4. Just because I’m happy without a romantic relationship in my life, doesn’t mean I’m prepared to walk into a room full of couples by myself. Bravery is one thing, but stupidity is a whole other. Cosmo Magazine would never tell you, but that’s why gazelles travel in groups – because it makes it harder for the lions to pick one out for dinner.
5. 99.9% of the people who are in loving, wonderful relationships are the EXCEPTION. I think it’s wonderful that you met your husband or wife by chance while choosing melons at the local market, but stop telling me that I need to shop for melons on a daily basis so I can meet the love of my life. I don’t even like melons.
6. Please stop telling me that it will happen when I’m no longer looking. The reasoning here is twofold: first, because I’ve stopped looking and it’s still not happening and second, because if this statement applies to dating then shouldn’t it apply to most other things? For instance, if I’m constantly looking for a bus and it doesn’t appear, then the minute I stop looking for a bus one will show up…and most likely run me over. This seems unpleasant.

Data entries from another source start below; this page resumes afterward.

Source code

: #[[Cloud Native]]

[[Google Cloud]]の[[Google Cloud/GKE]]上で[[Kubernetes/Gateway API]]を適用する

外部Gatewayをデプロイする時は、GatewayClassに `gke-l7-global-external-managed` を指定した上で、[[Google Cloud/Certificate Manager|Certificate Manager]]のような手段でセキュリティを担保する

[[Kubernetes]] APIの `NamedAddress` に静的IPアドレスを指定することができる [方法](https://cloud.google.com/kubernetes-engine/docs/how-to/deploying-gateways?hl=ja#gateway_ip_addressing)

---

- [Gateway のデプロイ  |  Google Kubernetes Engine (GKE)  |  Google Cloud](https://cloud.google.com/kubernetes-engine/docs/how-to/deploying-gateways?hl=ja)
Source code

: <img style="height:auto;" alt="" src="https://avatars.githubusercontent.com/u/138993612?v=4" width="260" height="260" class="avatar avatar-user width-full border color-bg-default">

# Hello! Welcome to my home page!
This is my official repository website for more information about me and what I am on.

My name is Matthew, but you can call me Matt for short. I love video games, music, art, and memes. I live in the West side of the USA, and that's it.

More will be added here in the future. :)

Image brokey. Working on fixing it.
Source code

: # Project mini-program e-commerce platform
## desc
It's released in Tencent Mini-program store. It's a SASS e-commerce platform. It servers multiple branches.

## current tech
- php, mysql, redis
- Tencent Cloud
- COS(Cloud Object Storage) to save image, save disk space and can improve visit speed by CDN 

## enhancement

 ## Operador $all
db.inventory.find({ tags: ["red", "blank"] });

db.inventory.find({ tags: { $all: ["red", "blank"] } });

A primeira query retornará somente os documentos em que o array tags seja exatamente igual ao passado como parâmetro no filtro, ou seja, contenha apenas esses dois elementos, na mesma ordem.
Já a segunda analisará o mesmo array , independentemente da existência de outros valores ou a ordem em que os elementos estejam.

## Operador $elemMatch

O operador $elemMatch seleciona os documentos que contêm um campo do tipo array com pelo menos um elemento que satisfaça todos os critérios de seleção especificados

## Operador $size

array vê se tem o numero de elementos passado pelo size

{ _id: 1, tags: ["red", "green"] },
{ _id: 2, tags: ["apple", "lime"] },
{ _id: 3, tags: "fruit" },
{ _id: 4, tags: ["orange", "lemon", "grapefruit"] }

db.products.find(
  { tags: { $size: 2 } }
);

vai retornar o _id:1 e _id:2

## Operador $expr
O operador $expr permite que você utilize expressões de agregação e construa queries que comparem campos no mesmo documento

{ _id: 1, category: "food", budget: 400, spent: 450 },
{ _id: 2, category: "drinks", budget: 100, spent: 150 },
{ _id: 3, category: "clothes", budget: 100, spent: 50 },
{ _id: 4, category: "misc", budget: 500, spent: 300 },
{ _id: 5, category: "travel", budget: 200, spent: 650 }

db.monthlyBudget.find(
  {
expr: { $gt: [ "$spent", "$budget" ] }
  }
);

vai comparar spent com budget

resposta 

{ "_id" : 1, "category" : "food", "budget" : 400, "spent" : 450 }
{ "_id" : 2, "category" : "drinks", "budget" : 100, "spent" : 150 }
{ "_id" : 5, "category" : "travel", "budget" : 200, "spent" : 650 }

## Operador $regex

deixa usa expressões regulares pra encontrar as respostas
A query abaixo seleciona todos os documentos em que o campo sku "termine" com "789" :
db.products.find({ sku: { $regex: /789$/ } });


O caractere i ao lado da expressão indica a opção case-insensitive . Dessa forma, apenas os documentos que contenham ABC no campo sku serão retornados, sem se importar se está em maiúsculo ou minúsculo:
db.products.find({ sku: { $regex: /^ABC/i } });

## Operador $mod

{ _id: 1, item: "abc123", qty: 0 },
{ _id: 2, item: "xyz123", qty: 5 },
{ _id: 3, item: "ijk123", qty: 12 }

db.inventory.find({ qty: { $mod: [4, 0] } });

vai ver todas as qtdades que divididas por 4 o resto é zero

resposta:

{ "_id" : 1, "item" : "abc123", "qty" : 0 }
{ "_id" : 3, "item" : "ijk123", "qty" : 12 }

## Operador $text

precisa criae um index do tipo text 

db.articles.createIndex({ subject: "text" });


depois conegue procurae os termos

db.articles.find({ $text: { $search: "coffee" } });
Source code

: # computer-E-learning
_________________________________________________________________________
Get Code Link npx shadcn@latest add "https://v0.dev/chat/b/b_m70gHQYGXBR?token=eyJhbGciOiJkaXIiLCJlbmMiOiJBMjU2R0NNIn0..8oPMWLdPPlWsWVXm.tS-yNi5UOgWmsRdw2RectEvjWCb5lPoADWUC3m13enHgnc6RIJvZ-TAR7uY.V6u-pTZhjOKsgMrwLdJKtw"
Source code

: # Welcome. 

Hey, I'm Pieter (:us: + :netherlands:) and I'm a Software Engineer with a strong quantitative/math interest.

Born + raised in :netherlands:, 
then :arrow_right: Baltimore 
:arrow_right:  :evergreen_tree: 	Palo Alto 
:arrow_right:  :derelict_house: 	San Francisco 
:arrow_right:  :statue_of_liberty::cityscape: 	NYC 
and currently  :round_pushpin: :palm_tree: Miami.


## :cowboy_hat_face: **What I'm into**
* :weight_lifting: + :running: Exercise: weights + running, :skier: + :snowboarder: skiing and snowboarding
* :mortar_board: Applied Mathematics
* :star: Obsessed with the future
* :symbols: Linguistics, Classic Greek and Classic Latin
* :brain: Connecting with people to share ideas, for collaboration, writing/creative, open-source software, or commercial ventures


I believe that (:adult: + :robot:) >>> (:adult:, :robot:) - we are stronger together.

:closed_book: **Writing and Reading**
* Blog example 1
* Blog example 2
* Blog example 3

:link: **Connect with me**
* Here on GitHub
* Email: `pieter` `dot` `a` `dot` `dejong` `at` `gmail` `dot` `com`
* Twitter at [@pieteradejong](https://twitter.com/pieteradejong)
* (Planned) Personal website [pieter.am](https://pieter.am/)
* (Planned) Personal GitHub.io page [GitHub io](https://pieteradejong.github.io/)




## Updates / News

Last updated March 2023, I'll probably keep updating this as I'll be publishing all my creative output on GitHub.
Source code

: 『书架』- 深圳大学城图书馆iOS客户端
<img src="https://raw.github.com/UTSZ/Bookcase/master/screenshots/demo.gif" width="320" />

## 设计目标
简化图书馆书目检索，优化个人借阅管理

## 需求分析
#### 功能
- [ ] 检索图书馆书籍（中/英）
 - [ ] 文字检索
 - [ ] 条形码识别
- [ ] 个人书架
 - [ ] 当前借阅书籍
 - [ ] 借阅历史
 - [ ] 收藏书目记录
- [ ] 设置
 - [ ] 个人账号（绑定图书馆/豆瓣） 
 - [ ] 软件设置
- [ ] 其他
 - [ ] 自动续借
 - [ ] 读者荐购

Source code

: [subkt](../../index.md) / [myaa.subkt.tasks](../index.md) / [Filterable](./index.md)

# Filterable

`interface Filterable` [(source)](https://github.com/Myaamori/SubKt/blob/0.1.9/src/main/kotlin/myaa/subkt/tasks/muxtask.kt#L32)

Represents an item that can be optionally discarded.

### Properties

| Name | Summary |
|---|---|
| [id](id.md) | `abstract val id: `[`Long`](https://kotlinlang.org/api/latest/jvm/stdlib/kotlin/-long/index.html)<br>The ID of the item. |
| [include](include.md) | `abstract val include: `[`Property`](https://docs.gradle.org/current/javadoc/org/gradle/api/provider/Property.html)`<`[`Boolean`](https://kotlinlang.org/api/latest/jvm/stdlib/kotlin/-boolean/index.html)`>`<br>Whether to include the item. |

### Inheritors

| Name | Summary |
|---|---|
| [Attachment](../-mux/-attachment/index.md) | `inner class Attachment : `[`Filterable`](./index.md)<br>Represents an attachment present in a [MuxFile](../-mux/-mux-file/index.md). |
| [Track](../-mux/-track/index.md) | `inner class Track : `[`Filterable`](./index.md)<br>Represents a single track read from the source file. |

7. Hollywood: STOP MAKING ROMANTIC COMEDIES. They’re not funny, they cause damage to one’s self-esteem, and they create unachievable goals in a world already filled to the brim with broken hearts. See here.
8. Not everyone gets a “happy” ending. Some people get the ending that makes them happy.
9. Do not (I repeat: DO NOT) suggest online dating to me when I complain about how difficult it is to meet men in this day and age. I won’t even say anything. I’ll just throw something at you (most likely something soft…maybe). Just let me bitch and moan and then tell me to suck it up and eat a cupcake.
10. Don’t worry so much. Life happens at a pace it sets for itself. You’ll be the first to know when I’m head-over-heels in love. Until then, let me be. I have a wonderful group of friends and for now, they keep me sane.
The 6 month sabbatical was supposed to end this month. I don’t think it will, at least not officially. I’m not saying that if some approximation of my better half pops up in front of me and asks me to dinner I’m going to say no. I’m just saying I need some more time to figure it out…whatever the hell “it” is.